26 983
Wijziging van het Wetboek van Strafvordering en enige andere wetten omtrent de toepassing van maatregelen in het belang van het onderzoek en enige andere onderwerpen

nr. 6
NOTA VAN WIJZIGING

Ontvangen 2 oktober 2000

Het voorstel van wet wordt als volgt gewijzigd:

A

Artikel I, onderdeel C, wordt als volgt gewijzigd:

Artikel 61, eerste lid, komt als volgt te luiden:

1. Indien de verdachte niet overeenkomstig artikel 57 in verzekering wordt gesteld, noch overeenkomstig artikel 60 voor de rechter-commissaris wordt geleid, wordt hij in vrijheid gesteld, tenzij hij op bevel van de officier van justitie of de hulpofficier voor wie de verdachte is geleid of die zelf de verdachte heeft aangehouden, voor ten hoogste zes uren wordt opgehouden voor onderzoek. Tijdens het ophouden voor onderzoek wordt de verdachte gehoord.

B

Artikel I, onderdeel D, wordt als volgt gewijzigd:

1. In artikel 61a, eerste lid onder a, wordt «fotografische opnamen» vervangen door: fotografische opnamen of video-opnamen.

2. In artikel 61a, eerste lid onder d, wordt «sorteerproef» vervangen door: geuridentificatieproef.

3. In artikel 61a, eerste lid onder e, wordt na «afscheren» en «knippen» telkens ingevoegd: of laten groeien.

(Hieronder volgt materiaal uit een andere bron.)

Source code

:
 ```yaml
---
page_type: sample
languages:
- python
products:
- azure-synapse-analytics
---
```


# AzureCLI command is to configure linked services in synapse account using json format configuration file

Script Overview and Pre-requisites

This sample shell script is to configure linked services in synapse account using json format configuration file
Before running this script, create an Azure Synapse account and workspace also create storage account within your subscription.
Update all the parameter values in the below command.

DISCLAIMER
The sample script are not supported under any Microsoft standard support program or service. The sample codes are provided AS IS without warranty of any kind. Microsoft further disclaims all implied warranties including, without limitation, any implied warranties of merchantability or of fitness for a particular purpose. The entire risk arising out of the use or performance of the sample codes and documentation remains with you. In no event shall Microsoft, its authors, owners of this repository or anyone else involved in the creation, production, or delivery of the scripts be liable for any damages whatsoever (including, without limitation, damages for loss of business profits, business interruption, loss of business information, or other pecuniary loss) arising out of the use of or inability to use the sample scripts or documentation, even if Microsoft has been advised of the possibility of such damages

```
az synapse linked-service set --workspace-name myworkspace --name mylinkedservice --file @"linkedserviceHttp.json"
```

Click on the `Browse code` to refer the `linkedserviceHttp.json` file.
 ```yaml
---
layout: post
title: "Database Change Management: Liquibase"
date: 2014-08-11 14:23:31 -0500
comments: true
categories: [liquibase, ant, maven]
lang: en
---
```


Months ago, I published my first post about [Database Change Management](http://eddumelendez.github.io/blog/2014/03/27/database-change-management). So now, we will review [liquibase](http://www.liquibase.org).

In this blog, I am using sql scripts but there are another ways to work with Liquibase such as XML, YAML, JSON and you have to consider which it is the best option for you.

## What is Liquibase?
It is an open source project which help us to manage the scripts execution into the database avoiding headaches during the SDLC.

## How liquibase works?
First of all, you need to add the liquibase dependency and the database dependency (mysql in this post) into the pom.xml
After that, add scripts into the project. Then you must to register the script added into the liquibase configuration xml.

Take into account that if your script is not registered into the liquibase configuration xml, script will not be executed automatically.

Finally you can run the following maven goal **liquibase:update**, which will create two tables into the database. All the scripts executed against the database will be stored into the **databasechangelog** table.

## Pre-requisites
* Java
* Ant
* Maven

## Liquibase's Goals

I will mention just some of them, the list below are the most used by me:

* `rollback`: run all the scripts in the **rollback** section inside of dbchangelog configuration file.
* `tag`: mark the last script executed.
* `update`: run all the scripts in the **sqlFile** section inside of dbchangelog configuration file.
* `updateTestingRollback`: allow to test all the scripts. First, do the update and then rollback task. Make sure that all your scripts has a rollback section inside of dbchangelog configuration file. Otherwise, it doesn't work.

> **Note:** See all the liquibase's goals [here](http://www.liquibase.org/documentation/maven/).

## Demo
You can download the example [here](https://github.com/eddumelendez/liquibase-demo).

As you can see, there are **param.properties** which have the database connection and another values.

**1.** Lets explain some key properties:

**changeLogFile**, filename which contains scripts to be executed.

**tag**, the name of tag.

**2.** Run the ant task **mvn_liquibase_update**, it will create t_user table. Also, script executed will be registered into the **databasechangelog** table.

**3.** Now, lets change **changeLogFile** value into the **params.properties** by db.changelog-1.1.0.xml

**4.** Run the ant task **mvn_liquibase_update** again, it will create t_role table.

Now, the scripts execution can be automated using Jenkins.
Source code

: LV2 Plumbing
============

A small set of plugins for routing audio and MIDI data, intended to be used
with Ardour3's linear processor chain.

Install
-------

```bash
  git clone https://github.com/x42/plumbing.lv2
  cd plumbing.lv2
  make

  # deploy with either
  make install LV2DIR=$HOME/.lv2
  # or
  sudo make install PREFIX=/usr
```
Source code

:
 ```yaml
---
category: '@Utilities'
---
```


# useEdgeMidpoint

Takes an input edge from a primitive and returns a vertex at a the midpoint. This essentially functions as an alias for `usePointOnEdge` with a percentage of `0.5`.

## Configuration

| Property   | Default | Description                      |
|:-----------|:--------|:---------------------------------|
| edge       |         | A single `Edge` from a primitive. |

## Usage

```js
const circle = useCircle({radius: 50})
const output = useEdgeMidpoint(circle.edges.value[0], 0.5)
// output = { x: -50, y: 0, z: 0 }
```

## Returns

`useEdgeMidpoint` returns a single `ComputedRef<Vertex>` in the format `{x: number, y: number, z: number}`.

4. Artikel 61a, eerste lid, onder f komt te luiden:

f. het dragen van bepaalde kleding of bepaalde attributen ten behoeve van een confrontatie;

5. In artikel 61a, eerste lid onder h, wordt «op de handen» vervangen door: op het lichaam.

C

Artikel I, onderdeel G, wordt als volgt gewijzigd:

In artikel 62a, tweede lid, worden de woorden «een bevel tot de maatregelen bedoeld in artikel 61a, eerste lid onder e en g,» vervangen door: een bevel tot de maatregel bedoeld in artikel 61a, eerste lid, onder e,.

D

In artikel I wordt na onderdeel H een onderdeel ingevoegd, luidende:

Ha

Artikel 95, tweede lid, komt te luiden:

2. Met betrekking tot het onderzoek aan of in het lichaam of het onderzoek aan de kleding van de aangehouden verdachte geldt artikel 56, eerste tot en met vierde lid..

Toelichting

Onderdeel A

De wijziging is redactioneel.

Onderdeel B

De wijzigingen hebben betrekking op de omschrijving van een aantal maatregelen in het belang van het onderzoek. In de praktijk wordt naast het maken van foto's ook gebruik gemaakt van opname per video. Met het oog hierop is onderdeel a aangepast. De sorteerproef wordt in de praktijk inmiddels aangeduid als geuridentificatieproef; de naamgeving in onderdeel d is daaraan aangepast. Naast het afscheren van een snor of baard of het afknippen van hoofdhaar kan het voorkomen dat met het oog op een confrontatie ook het laten groeien van belang kan zijn. Onderdeel e is derhalve aangevuld. In onderdeel f is een redactionele wijziging aangebracht. Het doen aantrekken van bepaalde kleding of het doen opzetten van bepaalde attributen is vervangen door de algemene terminologie «het dragen van bepaalde kleding of bepaalde attributen». Schotresten kunnen ook op andere onderdelen van het lichaam dan de handen worden aangetroffen; onderdeel h voorziet derhalve in een ruimere omschrijving.

Onderdeel C

De plaatsing in een observatiecel was in artikel 62a, tweede lid, uitgezonderd voor toepassing door de hulpofficier. Naar voren is gekomen dat dit in de praktijk problemen op kan leveren. Daarbij kan worden gedacht aan gevallen waarin meerdere verdachten gelijktijdig zijn aangehouden en waarbij sporen veilig gesteld moeten worden. In die gevallen is het noodzakelijk dat een aantal verdachten onder toezicht moet worden gehouden om het beschadigen of verwijderen van sporen te voorkomen. Plaatsing in een observatiecel is dan aangewezen. Hierbij speelt het tijdelement een belangrijke rol, de maatregel dient zonder uitstel te kunnen worden toegepast. Door de voorgestelde wijziging geldt ook hier de algemene regel van artikel 62a, tweede lid, de officier van justitie is bevoegd, indien zijn optreden niet kan worden afgewacht komt de bevoegdheid toe aan de hulpofficier die de ophouding voor onderzoek dan wel de inverzekeringstelling heeft gelast.

Onderdeel D

De verwijzing in artikel 95, tweede lid, diende nog te worden aangepast.